= Avalanche UCMS =

Avalanche UCMS is the annual autumn cultural, literary and sports festival of University College of Medical Sciences (Delhi). It is organised in the last week of September each year for two days. Avalanche attracts huge crowd and participation from student community of Delhi which mainly consists of MAMC, LHMC, VMMC, other Delhi University colleges, IIT and Indraprastha University colleges. It has been nurturing and uniting the students as well as the staff in a common bond of celebrations lasting two days. During this time new spirits rise up, responsibilities increase and what comes out of the hard work is a lifetime of memories.

==Activities==
Avalanche consists of mainly three domains:

===1.Cultural events===
It consists of various activities like western dance(Wave), choreography (Celeste), stage play (Manchayan), street play, Fashion show (Larzish) etc.
Huge sum of prize is awarded to winning teams.
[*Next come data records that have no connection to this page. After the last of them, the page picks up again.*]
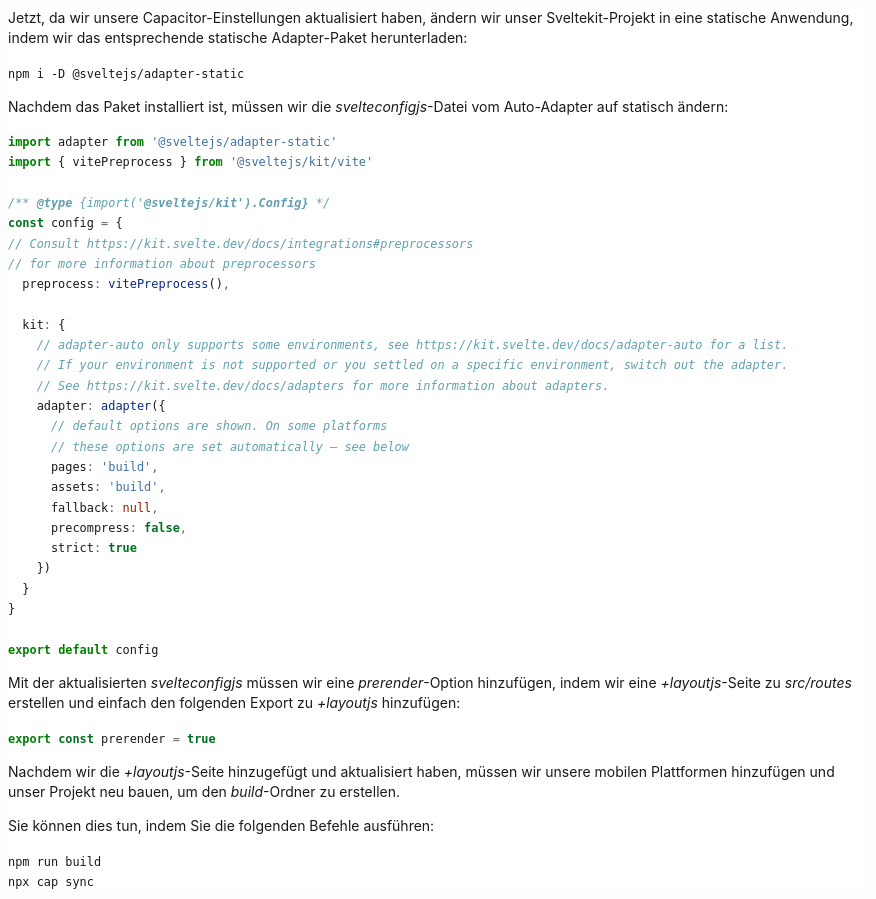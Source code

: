 Jetzt, da wir unsere Capacitor-Einstellungen aktualisiert haben, ändern wir unser Sveltekit-Projekt in eine statische Anwendung, indem wir das entsprechende statische Adapter-Paket herunterladen:

```shell
npm i -D @sveltejs/adapter-static
```

Nachdem das Paket installiert ist, müssen wir die _svelteconfigjs_-Datei vom Auto-Adapter auf statisch ändern:

```ts
import adapter from '@sveltejs/adapter-static'
import { vitePreprocess } from '@sveltejs/kit/vite'

/** @type {import('@sveltejs/kit').Config} */
const config = {
// Consult https://kit.svelte.dev/docs/integrations#preprocessors
// for more information about preprocessors
  preprocess: vitePreprocess(),

  kit: {
    // adapter-auto only supports some environments, see https://kit.svelte.dev/docs/adapter-auto for a list.
    // If your environment is not supported or you settled on a specific environment, switch out the adapter.
    // See https://kit.svelte.dev/docs/adapters for more information about adapters.
    adapter: adapter({
      // default options are shown. On some platforms
      // these options are set automatically — see below
      pages: 'build',
      assets: 'build',
      fallback: null,
      precompress: false,
      strict: true
    })
  }
}

export default config
```

Mit der aktualisierten _svelteconfigjs_ müssen wir eine _prerender_-Option hinzufügen, indem wir eine _+layoutjs_-Seite zu _src/routes_ erstellen und einfach den folgenden Export zu _+layoutjs_ hinzufügen:

```ts
export const prerender = true
```

Nachdem wir die _+layoutjs_-Seite hinzugefügt und aktualisiert haben, müssen wir unsere mobilen Plattformen hinzufügen und unser Projekt neu bauen, um den _build_-Ordner zu erstellen.

Sie können dies tun, indem Sie die folgenden Befehle ausführen:

```shell
npm run build
npx cap sync
```
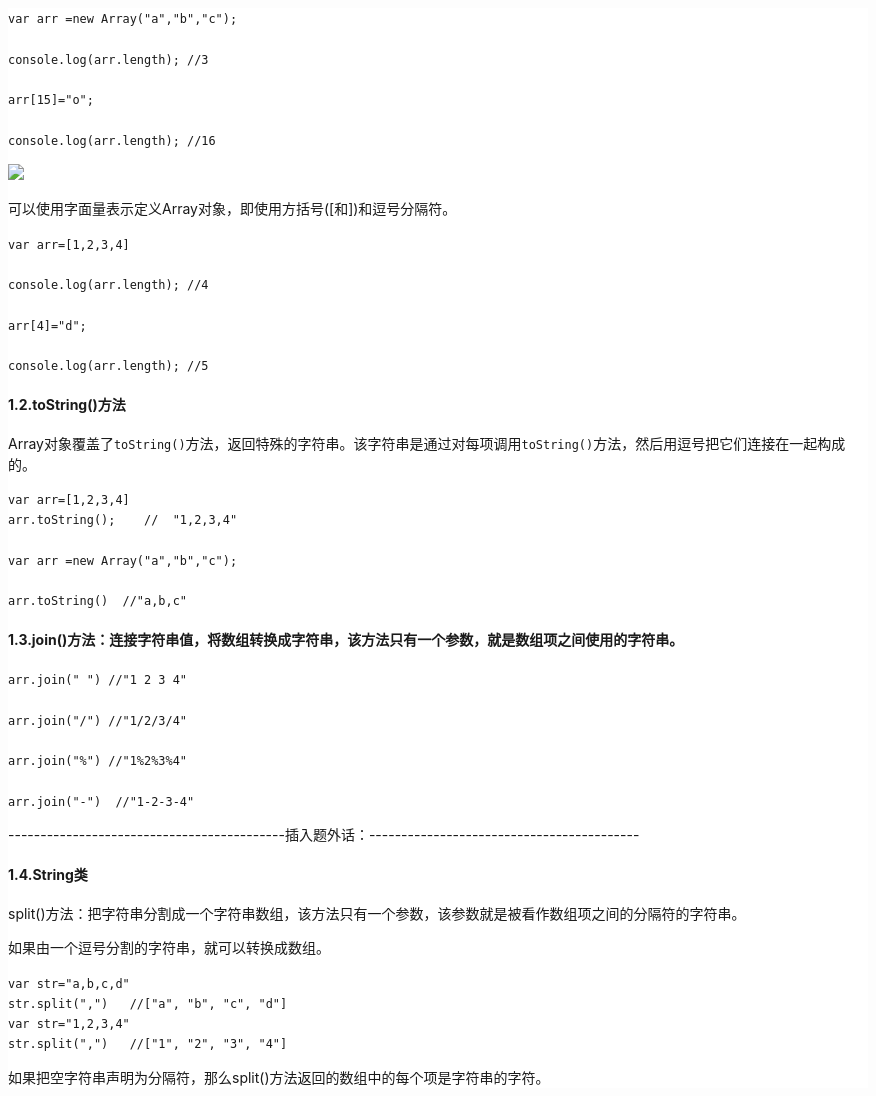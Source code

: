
 ```
var arr =new Array("a","b","c");

console.log(arr.length); //3

arr[15]="o";

console.log(arr.length); //16
```
![ ](http://images.cnblogs.com/cnblogs_com/cliy-10/1255650/o_12.png)


可以使用字面量表示定义Array对象，即使用方括号([和])和逗号分隔符。

```
var arr=[1,2,3,4]

console.log(arr.length); //4

arr[4]="d";

console.log(arr.length); //5
```
#### 1.2.toString()方法

Array对象覆盖了`toString()`方法，返回特殊的字符串。该字符串是通过对每项调用`toString()`方法，然后用逗号把它们连接在一起构成的。

```
var arr=[1,2,3,4]
arr.toString();    //  "1,2,3,4"

var arr =new Array("a","b","c");

arr.toString()  //"a,b,c"
```
#### 1.3.join()方法：连接字符串值，将数组转换成字符串，该方法只有一个参数，就是数组项之间使用的字符串。

```
arr.join(" ") //"1 2 3 4"

arr.join("/") //"1/2/3/4"

arr.join("%") //"1%2%3%4"

arr.join("-")  //"1-2-3-4"
```
-------------------------------------------插入题外话：------------------------------------------

#### 1.4.String类

split()方法：把字符串分割成一个字符串数组，该方法只有一个参数，该参数就是被看作数组项之间的分隔符的字符串。

如果由一个逗号分割的字符串，就可以转换成数组。

```
var str="a,b,c,d"
str.split(",")   //["a", "b", "c", "d"]
var str="1,2,3,4"
str.split(",")   //["1", "2", "3", "4"]

```
如果把空字符串声明为分隔符，那么split()方法返回的数组中的每个项是字符串的字符。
===2.Literary Events (LITCAFE')===
Literary society of UCMS "Apokalypto" organises various literary events like Hindi & English debate, GK quiz, Cricket quiz, Just one minute, Poster presentation, Faculty Antakshari etc.

===3.Sports events (ARENA)===
Under the banner of ARENA various sports events like Basketball, cricket, football, table tennis, Chess, carrom, Volleyball are organised.
Besides these, other informal events are organised for students of UCMS only.

==Rules for entry==
Entry to Avalanche is limited to students community on production of i-card of their respective colleges. Alumni of UCMS are also invited in Avalanche who attend it in large numbers and with full enthusiasm. Budget of Avalanche is quite moderate 2–300,000 compared to its spring counterpart Ripple. This amount of money is raised from College Cultural Fund and various sponsors.

==Organisers==
Organising team of Avalanche consists of 3rd semester students of UCMS under the banner of student union which has president, vice president, cultural secretary, general sec., sports sec., treasurer, literary sec., joint sec. etc.